After PETA campaigned against PetSmart’s main competitor, PETCO, the company agreed to stop selling most large species of birds, to work with rescue groups to adopt out homeless birds, and to recommend flight cages, which are roomy enough for birds to fly in, but PetSmart has yet to take any such significant steps.
Despite numerous letters and meetings with PETA representatives, PetSmart continues to sell tens of thousands of birds and other animals every year to people who may know little to nothing about proper care. In the wild, birds preen each other, fly together, play, “talk” incessantly, and share parenting tasks. If they are separated from their flock even for a moment, they call wildly to their flockmates. But birds kept as “pets” are often confined to tiny cages, denied the companionship of other birds, and deprived of the opportunity to fly. Driven mad by loneliness and boredom, they can become neurotic and self-destructive, pulling out their feathers, incessantly screeching and bobbing their heads, pecking frantically at cage bars, and shaking or even collapsing from anxiety.
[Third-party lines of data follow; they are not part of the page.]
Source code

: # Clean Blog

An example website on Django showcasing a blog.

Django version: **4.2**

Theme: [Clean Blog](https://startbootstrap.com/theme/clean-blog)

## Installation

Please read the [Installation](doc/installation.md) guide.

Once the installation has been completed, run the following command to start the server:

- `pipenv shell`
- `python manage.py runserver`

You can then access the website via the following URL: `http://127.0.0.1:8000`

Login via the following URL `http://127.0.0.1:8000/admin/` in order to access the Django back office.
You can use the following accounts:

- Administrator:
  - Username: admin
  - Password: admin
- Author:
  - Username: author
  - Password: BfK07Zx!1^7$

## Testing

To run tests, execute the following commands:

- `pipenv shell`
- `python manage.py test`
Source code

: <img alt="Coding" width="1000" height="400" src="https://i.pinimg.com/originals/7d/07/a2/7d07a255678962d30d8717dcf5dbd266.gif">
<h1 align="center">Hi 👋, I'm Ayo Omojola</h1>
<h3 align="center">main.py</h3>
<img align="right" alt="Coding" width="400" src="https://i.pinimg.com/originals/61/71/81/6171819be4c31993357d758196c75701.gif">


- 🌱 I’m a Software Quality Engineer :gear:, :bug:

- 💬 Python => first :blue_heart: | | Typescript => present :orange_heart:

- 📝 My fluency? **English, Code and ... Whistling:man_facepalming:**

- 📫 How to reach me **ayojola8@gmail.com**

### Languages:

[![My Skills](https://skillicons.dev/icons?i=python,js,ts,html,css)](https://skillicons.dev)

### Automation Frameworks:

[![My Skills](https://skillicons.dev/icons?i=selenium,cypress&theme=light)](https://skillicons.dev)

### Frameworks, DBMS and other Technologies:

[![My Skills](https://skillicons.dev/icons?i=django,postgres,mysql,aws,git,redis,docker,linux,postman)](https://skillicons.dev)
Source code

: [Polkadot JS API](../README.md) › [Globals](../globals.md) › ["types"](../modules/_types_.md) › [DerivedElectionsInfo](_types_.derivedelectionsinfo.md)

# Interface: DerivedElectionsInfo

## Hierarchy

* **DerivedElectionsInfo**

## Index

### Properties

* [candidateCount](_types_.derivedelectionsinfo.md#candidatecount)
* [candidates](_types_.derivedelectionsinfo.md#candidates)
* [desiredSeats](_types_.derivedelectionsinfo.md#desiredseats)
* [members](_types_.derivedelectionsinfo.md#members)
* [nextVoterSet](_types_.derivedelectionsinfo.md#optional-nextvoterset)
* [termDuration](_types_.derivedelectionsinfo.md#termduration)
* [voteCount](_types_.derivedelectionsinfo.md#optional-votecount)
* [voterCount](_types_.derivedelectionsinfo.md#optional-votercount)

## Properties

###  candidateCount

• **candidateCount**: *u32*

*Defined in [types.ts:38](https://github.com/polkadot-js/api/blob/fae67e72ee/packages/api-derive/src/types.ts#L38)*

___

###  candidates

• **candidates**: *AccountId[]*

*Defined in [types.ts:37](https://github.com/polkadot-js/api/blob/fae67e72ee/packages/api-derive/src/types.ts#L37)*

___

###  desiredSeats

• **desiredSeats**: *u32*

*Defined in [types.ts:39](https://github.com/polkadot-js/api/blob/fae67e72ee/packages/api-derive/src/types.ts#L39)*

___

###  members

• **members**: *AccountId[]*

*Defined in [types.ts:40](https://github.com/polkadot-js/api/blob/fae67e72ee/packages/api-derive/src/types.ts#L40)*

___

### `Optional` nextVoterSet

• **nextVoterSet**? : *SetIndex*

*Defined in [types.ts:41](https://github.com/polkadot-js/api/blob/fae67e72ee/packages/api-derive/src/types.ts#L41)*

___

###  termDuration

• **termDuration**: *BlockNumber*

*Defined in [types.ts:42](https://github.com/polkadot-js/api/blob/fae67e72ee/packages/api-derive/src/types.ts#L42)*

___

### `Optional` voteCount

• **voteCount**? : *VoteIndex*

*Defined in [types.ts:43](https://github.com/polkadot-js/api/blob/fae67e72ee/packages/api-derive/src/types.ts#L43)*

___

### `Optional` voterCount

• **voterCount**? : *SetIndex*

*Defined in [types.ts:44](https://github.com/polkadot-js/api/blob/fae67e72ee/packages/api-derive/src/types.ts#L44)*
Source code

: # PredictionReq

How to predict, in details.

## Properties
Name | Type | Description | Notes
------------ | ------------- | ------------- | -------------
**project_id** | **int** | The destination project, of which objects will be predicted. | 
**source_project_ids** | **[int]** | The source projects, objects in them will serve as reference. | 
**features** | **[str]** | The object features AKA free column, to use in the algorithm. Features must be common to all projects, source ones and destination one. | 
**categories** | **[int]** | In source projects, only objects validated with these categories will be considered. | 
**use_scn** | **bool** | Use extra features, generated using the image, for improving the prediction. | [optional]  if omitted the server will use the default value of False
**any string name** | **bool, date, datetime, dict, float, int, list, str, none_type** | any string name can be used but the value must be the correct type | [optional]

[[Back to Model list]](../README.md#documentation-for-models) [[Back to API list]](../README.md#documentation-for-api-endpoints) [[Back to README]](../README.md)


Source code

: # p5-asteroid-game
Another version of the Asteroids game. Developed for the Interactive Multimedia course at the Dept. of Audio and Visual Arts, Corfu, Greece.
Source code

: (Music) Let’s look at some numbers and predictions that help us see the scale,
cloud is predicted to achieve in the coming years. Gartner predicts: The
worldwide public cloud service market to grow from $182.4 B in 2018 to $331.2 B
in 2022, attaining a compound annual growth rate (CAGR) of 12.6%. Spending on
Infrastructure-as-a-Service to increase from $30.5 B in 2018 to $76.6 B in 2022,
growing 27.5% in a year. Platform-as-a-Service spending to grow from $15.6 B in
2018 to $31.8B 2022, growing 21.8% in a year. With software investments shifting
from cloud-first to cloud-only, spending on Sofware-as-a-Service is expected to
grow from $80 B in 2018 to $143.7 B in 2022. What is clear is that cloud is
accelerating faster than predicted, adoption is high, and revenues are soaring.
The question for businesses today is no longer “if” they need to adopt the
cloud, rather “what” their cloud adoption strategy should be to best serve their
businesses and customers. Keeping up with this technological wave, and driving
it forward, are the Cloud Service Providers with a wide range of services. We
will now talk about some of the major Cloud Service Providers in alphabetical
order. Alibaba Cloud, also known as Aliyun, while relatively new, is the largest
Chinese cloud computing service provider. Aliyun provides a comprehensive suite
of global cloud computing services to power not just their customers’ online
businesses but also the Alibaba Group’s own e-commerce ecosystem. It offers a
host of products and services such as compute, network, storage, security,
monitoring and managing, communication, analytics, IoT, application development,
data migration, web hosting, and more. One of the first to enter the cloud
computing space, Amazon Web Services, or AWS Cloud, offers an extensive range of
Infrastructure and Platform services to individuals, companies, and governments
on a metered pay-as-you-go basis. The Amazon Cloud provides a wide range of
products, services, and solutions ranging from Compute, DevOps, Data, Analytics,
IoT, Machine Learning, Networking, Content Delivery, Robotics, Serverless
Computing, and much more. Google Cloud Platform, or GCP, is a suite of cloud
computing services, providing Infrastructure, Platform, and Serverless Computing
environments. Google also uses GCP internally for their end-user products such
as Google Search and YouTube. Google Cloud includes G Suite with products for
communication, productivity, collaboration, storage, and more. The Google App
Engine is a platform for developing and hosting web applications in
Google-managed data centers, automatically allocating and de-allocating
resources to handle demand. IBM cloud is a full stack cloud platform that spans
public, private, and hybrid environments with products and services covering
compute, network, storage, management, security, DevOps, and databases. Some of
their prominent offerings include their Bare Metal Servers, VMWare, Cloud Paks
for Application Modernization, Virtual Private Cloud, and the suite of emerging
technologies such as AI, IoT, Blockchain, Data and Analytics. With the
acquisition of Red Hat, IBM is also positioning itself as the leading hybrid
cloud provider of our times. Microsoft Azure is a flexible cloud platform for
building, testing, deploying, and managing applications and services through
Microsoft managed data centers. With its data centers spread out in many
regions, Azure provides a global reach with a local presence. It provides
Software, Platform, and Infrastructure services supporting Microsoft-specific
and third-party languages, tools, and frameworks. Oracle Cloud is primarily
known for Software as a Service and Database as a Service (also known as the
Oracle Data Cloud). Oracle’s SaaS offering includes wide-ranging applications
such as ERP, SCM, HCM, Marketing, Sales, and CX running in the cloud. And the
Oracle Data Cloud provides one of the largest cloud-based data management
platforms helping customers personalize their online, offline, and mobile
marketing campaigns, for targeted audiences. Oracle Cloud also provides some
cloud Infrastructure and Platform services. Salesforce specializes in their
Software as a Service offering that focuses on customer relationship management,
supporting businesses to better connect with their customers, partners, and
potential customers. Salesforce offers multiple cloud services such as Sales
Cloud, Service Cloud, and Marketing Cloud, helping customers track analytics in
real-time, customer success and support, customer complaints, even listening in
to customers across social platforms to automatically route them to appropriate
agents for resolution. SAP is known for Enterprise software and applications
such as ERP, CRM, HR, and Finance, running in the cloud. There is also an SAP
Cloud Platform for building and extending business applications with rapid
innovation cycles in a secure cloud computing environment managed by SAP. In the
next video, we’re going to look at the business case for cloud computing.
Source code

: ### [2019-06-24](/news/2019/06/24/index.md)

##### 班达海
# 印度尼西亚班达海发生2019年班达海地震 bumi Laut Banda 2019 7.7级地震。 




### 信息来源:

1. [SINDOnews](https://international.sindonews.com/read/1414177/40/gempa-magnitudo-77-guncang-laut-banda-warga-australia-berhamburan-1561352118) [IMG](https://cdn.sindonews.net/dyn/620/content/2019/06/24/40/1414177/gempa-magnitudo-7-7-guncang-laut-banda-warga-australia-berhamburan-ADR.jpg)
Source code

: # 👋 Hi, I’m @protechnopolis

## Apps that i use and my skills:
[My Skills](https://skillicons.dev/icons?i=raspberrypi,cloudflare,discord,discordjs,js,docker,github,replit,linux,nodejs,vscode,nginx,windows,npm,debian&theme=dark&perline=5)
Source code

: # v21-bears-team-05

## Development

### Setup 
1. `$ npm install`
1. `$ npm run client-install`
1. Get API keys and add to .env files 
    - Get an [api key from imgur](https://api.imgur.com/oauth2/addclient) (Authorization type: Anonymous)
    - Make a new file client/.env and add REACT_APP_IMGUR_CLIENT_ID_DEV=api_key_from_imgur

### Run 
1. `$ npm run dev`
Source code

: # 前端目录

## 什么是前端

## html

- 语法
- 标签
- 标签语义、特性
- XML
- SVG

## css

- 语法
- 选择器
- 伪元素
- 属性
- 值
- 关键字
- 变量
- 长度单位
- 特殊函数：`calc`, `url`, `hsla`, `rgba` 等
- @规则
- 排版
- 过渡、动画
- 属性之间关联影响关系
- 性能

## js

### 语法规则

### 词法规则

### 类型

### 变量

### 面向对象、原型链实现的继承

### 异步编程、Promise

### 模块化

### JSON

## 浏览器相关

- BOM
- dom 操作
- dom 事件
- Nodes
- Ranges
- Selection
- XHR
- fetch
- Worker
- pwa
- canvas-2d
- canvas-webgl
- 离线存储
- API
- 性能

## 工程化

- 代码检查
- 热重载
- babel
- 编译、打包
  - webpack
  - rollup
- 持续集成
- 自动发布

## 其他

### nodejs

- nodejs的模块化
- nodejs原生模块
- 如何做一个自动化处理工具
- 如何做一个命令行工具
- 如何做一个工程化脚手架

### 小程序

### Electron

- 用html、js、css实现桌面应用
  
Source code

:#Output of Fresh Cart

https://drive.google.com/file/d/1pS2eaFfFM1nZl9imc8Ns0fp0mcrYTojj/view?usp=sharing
Many parrots and other birds are bred in crowded, cage-filled warehouses, where they frequently live in squalor, unable even to stretch out their wings. Babies may be taken away from their mothers before they can even feed themselves. Birds are also still illegally captured in forests and smuggled out inside socks, shoes, small boxes, or even toilet paper rolls. Many die before reaching their destinations.